» Task goal
All that should be output is the block of lines below from the line with "x-forwarded-server: ip-172-31-40-226" to the line with "spin-client-addr: 91.107.192.73:443", both included, exactly as written.

» Data to use
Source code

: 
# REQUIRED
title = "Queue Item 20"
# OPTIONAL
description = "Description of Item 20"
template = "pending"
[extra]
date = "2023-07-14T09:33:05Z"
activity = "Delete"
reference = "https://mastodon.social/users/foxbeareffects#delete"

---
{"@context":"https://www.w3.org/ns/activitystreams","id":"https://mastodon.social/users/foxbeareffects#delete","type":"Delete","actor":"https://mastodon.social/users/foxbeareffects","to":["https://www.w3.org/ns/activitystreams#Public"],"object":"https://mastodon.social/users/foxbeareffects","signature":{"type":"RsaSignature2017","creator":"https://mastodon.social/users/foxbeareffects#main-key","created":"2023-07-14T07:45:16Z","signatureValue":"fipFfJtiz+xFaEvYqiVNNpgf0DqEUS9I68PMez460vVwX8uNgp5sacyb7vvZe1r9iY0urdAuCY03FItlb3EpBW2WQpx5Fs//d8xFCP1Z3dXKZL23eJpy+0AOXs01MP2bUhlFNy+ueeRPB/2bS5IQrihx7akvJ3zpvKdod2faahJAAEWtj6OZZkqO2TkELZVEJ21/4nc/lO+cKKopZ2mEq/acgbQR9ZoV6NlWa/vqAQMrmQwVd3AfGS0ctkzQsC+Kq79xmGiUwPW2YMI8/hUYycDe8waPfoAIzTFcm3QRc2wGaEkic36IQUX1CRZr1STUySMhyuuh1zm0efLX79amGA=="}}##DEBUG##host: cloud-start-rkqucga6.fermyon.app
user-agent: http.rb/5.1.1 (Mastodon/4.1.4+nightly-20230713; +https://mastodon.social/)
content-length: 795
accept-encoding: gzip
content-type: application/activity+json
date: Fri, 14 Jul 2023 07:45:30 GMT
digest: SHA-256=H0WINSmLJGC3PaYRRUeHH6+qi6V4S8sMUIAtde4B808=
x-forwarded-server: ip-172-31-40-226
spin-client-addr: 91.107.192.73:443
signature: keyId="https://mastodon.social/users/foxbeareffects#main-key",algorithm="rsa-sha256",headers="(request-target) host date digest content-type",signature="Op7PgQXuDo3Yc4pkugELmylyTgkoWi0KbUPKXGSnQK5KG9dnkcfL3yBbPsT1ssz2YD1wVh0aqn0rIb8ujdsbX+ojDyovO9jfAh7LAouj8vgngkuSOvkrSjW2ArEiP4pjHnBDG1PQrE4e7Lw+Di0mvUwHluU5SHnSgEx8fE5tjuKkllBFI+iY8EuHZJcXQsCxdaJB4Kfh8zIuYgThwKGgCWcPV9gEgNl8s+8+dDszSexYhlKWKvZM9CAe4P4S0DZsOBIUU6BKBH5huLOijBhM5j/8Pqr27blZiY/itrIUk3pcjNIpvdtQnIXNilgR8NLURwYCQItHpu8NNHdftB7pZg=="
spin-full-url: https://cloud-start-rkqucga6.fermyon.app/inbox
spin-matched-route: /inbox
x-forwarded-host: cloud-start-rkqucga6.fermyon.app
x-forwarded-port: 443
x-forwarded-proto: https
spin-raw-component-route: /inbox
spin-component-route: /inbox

» Task output
x-forwarded-server: ip-172-31-40-226
spin-client-addr: 91.107.192.73:443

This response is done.